As my father's India handkerchief was in his right coat-pocket, he should by no means have suffered his right hand to have got engaged: on the contrary, instead of taking off his wig with it, as he did, he ought to have committed that entirely to the left; and then, when the natural exigency my father was under of rubbing his head, called out for his handkerchief, he would have had nothing in the world to have done, but to have put his right hand into his right coat-pocket and taken it out;—which he might have done without any violence, or the least ungraceful twist in any one tendon or muscle of his whole body.

In this case (unless, indeed, my father had been resolved to make a fool of himself by holding the wig stiff in his left hand,-or by making some nonsensical angle or other at his elbowjoint, or arm-pit)—his whole attitude had been easy,-natural,-unforced. Reynolds himself, as great and graceful as he paints, might have painted him as he sat.

Now, as my father managed this matter, consider what a devil of a figure my father made of himself.

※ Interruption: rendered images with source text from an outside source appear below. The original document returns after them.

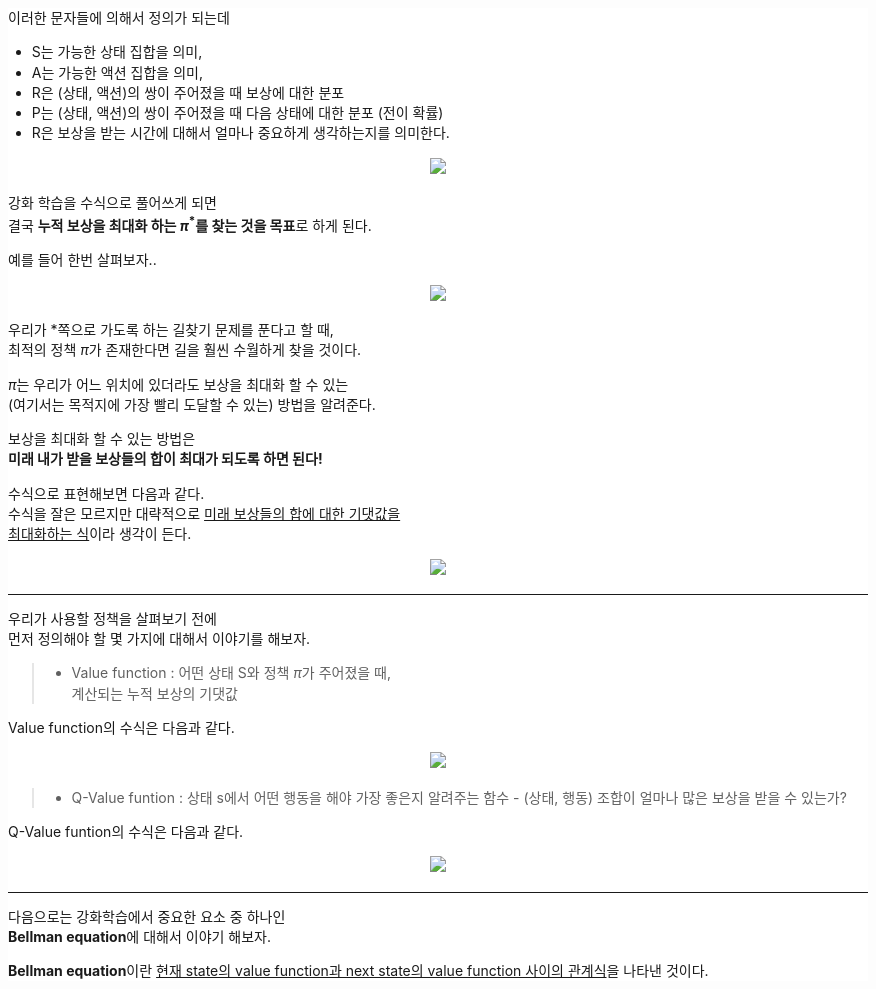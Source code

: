 이러한 문자들에 의해서 정의가 되는데  
- S는 가능한 상태 집합을 의미,  
- A는 가능한 액션 집합을 의미,  
- R은 (상태, 액션)의 쌍이 주어졌을 때 보상에 대한 분포
- P는 (상태, 액션)의 쌍이 주어졌을 때 다음 상태에 대한 분포 (전이 확률)  
- R은 보상을 받는 시간에 대해서 얼마나 중요하게 생각하는지를 의미한다.  

<p align="center"><img src="https://user-images.githubusercontent.com/41863759/92943449-bd32a380-f48d-11ea-9c72-22a06b22ea2a.png" width = "600" ></p>

강화 학습을 수식으로 풀어쓰게 되면  
결국 **누적 보상을 최대화 하는 $\pi^*$를 찾는 것을 목표**로 하게 된다.  

예를 들어 한번 살펴보자..

<p align="center"><img src="https://user-images.githubusercontent.com/41863759/92987984-8cd91c80-f502-11ea-9b52-e0c76bbc2f22.png" width = "600" ></p>

우리가 *쪽으로 가도록 하는 길찾기 문제를 푼다고 할 때,  
최적의 정책 $\pi$가 존재한다면 길을 훨씬 수월하게 찾을 것이다.  

$\pi$는 우리가 어느 위치에 있더라도 보상을 최대화 할 수 있는  
(여기서는 목적지에 가장 빨리 도달할 수 있는) 방법을 알려준다.  

보상을 최대화 할 수 있는 방법은  
**미래 내가 받을 보상들의 합이 최대가 되도록 하면 된다!**  

수식으로 표현해보면 다음과 같다.  
수식을 잘은 모르지만 대략적으로 <u>미래 보상들의 합에 대한 기댓값을  
최대화하는 식</u>이라 생각이 든다.   
<p align="center"><img src="https://user-images.githubusercontent.com/41863759/92988039-07a23780-f503-11ea-8dfb-c87847990e25.png" width = "600" ></p>  

---

우리가 사용할 정책을 살펴보기 전에  
먼저 정의해야 할 몇 가지에 대해서 이야기를 해보자.  

> - Value function : 어떤 상태 S와 정책 $\pi$가 주어졌을 때,  
 계산되는 누적 보상의 기댓값  

Value function의 수식은 다음과 같다.  

<p align="center"><img src="https://user-images.githubusercontent.com/41863759/92988399-1a6a3b80-f506-11ea-9adc-31e398fec470.png" width = "250" ></p>


> - Q-Value funtion : 상태 s에서 어떤 행동을 해야 가장 좋은지 알려주는 함수 - (상태, 행동) 조합이 얼마나 많은 보상을 받을 수 있는가?  

Q-Value funtion의 수식은 다음과 같다.  

<p align="center"><img src="https://user-images.githubusercontent.com/41863759/92988417-4d143400-f506-11ea-8612-bd095afd5deb.png" width = "250" ></p>  

---

다음으로는 강화학습에서 중요한 요소 중 하나인  
**Bellman equation**에 대해서 이야기 해보자.  

**Bellman equation**이란 <u>현재 state의 value function과 next state의 value function 사이의 관계식</u>을 나타낸 것이다.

In the latter end of Queen Anne's reign, and in the beginning of the reign of King George the First,-Coat-pockets were cut very low down in the skirt."-I need say no more;-the father of mischief, had he been hammering at it a month, could not have contrived a worse fashion for one in my father's situation.

CHAP. III.

It was not an easy matter in any king's reign (unless you were as lean a subject as myself) to have forced your hand diagonally, quite across your whole body, so as to gain the bottom of your opposite coat-pocket.- -In the year one thousand seven hundred and eighteen, when this happened, it was extremely difficult; so that when my uncle Toby discovered the transverse zig-zaggery of my father's approaches towards it, it instantly brought into his mind those he had done duty in, before the gate of St Nicholas; the idea of which drew off his attention so entirely from the subject in debate, that he had got his right hand to the bell, to ring up Trim, to go and fetch his map of Namur, and his compasses and sector along with it, to measure the returning angles of the traverses of that attack, but particularly of that one where he received his wound upon his groin.

My father knit his brows, and as he knit them, all the blood in his body seemed to rush

up into his face-my uncle Toby dismounted immediately.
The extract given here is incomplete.